Activity: For the word "using", work out how many lines in the records below contain it and state that count alone.

Exercise material:
-- Opening Marker --
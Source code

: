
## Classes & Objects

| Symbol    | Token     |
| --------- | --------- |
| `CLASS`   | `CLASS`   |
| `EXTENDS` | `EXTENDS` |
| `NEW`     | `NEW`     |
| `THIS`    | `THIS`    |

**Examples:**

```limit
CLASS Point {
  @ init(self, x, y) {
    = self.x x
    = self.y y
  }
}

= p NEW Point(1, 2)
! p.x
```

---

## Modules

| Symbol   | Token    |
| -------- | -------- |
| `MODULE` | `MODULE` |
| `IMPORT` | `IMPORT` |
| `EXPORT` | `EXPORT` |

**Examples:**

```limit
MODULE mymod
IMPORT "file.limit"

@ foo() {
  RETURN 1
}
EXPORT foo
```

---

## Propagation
-- Closing Marker --
-- Opening Marker --
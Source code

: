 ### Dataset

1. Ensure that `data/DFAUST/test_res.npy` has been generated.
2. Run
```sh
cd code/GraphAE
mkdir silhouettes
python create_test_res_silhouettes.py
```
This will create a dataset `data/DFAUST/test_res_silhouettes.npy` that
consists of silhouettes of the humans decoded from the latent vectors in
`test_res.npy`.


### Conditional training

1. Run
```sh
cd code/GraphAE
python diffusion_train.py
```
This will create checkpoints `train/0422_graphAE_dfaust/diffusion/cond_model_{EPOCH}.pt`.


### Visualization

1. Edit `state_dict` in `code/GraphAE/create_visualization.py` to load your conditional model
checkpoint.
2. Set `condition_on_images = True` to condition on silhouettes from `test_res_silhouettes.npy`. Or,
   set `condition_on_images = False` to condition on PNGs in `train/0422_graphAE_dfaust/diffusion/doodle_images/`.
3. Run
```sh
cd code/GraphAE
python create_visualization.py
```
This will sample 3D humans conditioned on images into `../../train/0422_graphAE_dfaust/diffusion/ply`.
-- Closing Marker --
-- Opening Marker --
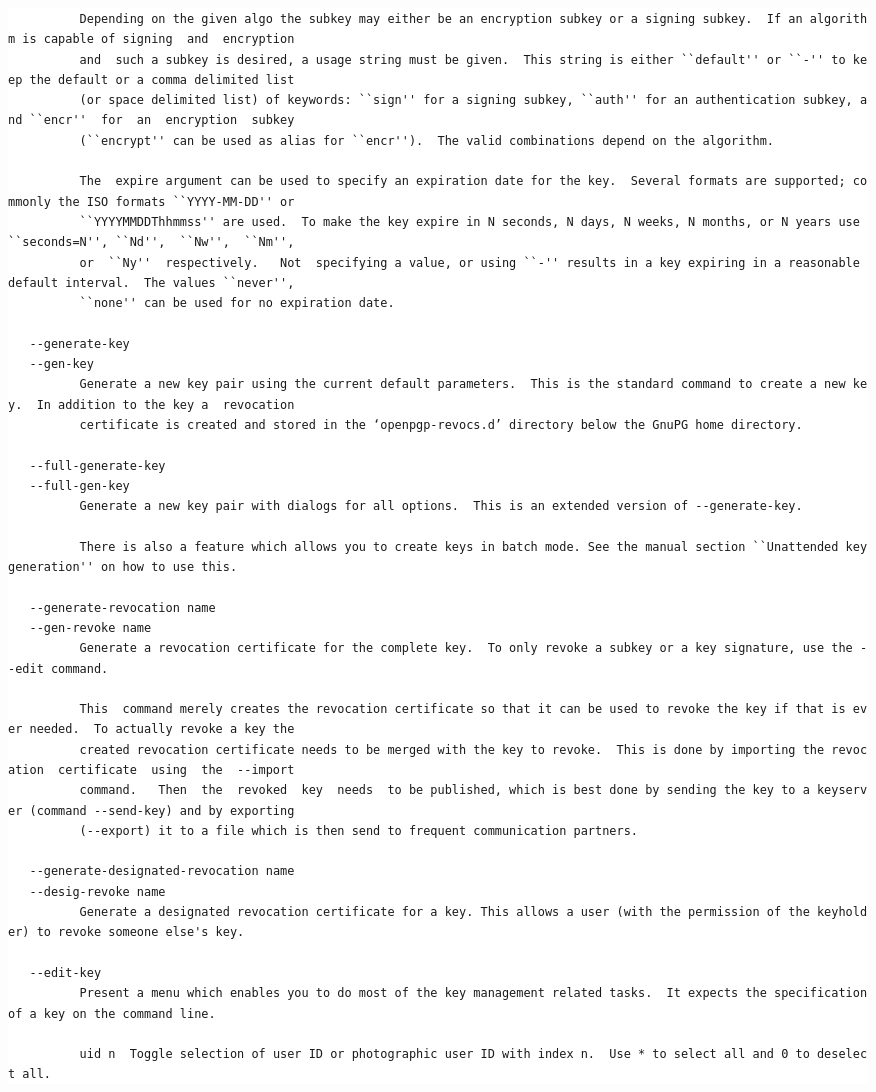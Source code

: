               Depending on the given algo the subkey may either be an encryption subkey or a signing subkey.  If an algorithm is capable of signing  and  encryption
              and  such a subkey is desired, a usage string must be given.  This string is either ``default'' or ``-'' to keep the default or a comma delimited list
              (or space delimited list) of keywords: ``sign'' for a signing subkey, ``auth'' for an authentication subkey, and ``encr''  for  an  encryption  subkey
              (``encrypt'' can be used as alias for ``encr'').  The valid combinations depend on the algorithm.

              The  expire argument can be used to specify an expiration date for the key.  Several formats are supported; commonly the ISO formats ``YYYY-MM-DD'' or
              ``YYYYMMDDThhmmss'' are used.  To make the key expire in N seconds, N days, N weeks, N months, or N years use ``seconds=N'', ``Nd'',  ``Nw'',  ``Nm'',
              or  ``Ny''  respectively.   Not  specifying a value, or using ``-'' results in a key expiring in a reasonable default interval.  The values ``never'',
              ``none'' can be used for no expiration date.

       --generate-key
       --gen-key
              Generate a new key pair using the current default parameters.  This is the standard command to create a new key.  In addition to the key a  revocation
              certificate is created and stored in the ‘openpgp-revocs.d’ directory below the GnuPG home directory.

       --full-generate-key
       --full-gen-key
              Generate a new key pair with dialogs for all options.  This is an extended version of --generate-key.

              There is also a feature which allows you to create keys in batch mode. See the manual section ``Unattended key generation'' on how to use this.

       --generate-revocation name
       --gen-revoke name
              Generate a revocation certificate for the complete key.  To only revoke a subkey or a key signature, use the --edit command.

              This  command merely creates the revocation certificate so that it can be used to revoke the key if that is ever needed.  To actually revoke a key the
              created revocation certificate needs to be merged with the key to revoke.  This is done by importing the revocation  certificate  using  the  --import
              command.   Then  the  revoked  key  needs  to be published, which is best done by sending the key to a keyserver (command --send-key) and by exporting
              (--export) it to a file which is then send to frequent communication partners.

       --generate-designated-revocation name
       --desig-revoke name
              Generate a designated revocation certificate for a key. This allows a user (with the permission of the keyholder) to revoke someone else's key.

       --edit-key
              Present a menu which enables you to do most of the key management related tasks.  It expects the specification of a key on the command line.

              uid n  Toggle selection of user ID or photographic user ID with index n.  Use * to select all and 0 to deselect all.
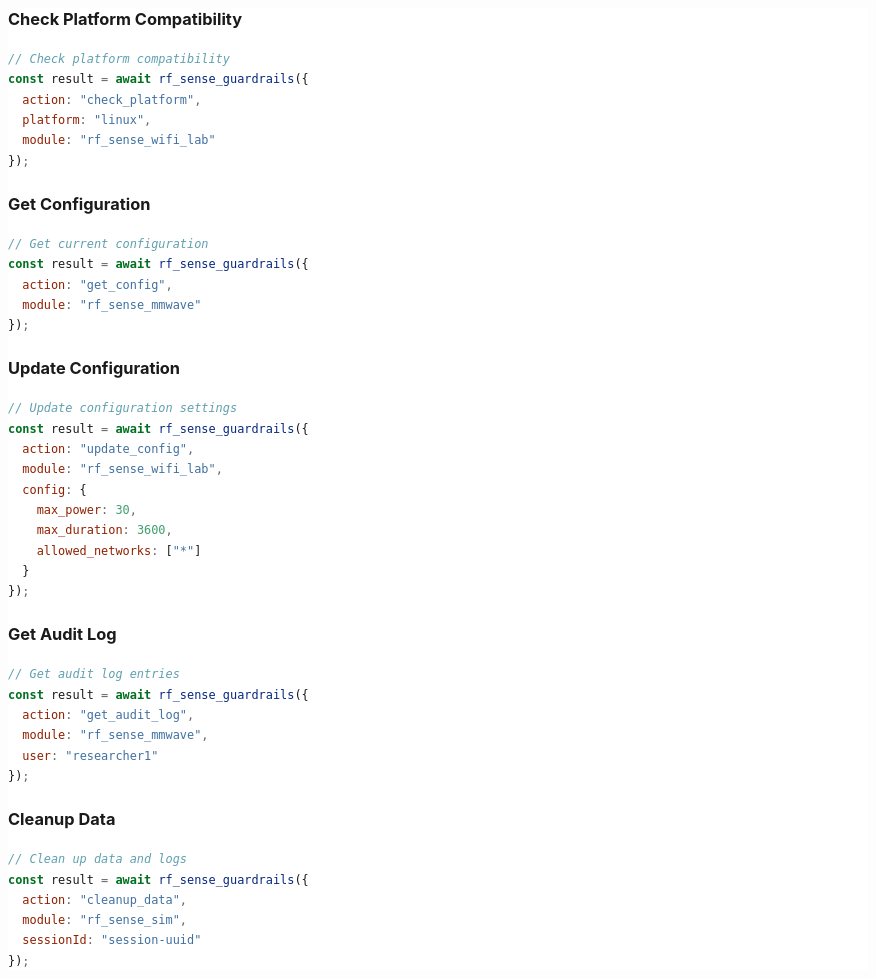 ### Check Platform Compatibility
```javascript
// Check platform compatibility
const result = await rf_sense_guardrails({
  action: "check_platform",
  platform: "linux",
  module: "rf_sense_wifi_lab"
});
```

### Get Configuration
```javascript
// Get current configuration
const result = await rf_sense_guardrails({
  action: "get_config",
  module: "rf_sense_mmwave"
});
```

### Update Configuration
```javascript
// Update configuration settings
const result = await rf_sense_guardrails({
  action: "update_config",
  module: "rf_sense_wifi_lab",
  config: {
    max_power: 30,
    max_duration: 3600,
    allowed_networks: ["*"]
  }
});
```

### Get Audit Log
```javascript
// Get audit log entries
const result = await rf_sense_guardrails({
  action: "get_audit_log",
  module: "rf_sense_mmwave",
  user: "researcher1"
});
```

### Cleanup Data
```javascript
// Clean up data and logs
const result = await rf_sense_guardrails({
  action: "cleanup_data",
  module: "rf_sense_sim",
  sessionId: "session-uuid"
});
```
-- Closing Marker --
Result for this task: 3